* WORK REQUEST
Line by line, output the data that follows exactly as written.

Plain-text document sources
>>>>>

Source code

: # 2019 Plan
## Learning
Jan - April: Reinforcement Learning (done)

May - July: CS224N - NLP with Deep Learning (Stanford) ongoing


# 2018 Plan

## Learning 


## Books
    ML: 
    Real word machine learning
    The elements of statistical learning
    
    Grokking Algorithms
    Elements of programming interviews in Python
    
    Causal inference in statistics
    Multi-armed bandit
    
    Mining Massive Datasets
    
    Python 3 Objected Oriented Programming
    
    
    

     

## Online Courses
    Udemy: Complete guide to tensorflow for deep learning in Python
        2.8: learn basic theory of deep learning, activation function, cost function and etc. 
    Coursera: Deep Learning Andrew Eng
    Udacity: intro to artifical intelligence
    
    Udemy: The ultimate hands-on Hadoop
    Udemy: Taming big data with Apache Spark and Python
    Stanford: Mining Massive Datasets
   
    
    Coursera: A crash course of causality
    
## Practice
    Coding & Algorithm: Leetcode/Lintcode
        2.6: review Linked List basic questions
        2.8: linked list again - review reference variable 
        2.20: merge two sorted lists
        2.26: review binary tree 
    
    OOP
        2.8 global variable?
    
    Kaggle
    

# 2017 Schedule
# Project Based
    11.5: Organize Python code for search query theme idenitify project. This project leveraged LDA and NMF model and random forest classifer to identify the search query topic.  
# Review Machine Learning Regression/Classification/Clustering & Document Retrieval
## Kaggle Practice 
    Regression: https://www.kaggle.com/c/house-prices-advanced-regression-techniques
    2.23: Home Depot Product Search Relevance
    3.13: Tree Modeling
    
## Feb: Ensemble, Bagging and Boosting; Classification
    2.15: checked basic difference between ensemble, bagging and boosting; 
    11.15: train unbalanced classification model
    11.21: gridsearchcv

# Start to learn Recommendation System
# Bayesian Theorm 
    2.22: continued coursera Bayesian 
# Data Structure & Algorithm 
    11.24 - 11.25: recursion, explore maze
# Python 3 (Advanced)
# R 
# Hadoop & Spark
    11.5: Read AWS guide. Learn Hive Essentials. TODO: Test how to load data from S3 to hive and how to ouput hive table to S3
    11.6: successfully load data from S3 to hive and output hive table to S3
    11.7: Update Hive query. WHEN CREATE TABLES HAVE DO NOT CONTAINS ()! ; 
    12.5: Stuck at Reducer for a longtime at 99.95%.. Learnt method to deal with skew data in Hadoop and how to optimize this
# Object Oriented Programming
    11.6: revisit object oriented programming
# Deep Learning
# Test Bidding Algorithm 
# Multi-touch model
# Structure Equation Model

<<<<<

* ANSWER TO THE EXERCISE
Source code

: # 2019 Plan
## Learning
Jan - April: Reinforcement Learning (done)

May - July: CS224N - NLP with Deep Learning (Stanford) ongoing


# 2018 Plan

## Learning 


## Books
    ML: 
    Real word machine learning
    The elements of statistical learning
    
    Grokking Algorithms
    Elements of programming interviews in Python
    
    Causal inference in statistics
    Multi-armed bandit
    
    Mining Massive Datasets
    
    Python 3 Objected Oriented Programming
    
    
    

     

## Online Courses
    Udemy: Complete guide to tensorflow for deep learning in Python
        2.8: learn basic theory of deep learning, activation function, cost function and etc. 
    Coursera: Deep Learning Andrew Eng
    Udacity: intro to artifical intelligence
    
    Udemy: The ultimate hands-on Hadoop
    Udemy: Taming big data with Apache Spark and Python
    Stanford: Mining Massive Datasets
   
    
    Coursera: A crash course of causality
    
## Practice
    Coding & Algorithm: Leetcode/Lintcode
        2.6: review Linked List basic questions
        2.8: linked list again - review reference variable 
        2.20: merge two sorted lists
        2.26: review binary tree 
    
    OOP
        2.8 global variable?
    
    Kaggle
    

# 2017 Schedule
# Project Based
    11.5: Organize Python code for search query theme idenitify project. This project leveraged LDA and NMF model and random forest classifer to identify the search query topic.  
# Review Machine Learning Regression/Classification/Clustering & Document Retrieval
## Kaggle Practice 
    Regression: https://www.kaggle.com/c/house-prices-advanced-regression-techniques
    2.23: Home Depot Product Search Relevance
    3.13: Tree Modeling
    
## Feb: Ensemble, Bagging and Boosting; Classification
    2.15: checked basic difference between ensemble, bagging and boosting; 
    11.15: train unbalanced classification model
    11.21: gridsearchcv

# Start to learn Recommendation System
# Bayesian Theorm 
    2.22: continued coursera Bayesian 
# Data Structure & Algorithm 
    11.24 - 11.25: recursion, explore maze
# Python 3 (Advanced)
# R 
# Hadoop & Spark
    11.5: Read AWS guide. Learn Hive Essentials. TODO: Test how to load data from S3 to hive and how to ouput hive table to S3
    11.6: successfully load data from S3 to hive and output hive table to S3
    11.7: Update Hive query. WHEN CREATE TABLES HAVE DO NOT CONTAINS ()! ; 
    12.5: Stuck at Reducer for a longtime at 99.95%.. Learnt method to deal with skew data in Hadoop and how to optimize this
# Object Oriented Programming
    11.6: revisit object oriented programming
# Deep Learning
# Test Bidding Algorithm 
# Multi-touch model
# Structure Equation Model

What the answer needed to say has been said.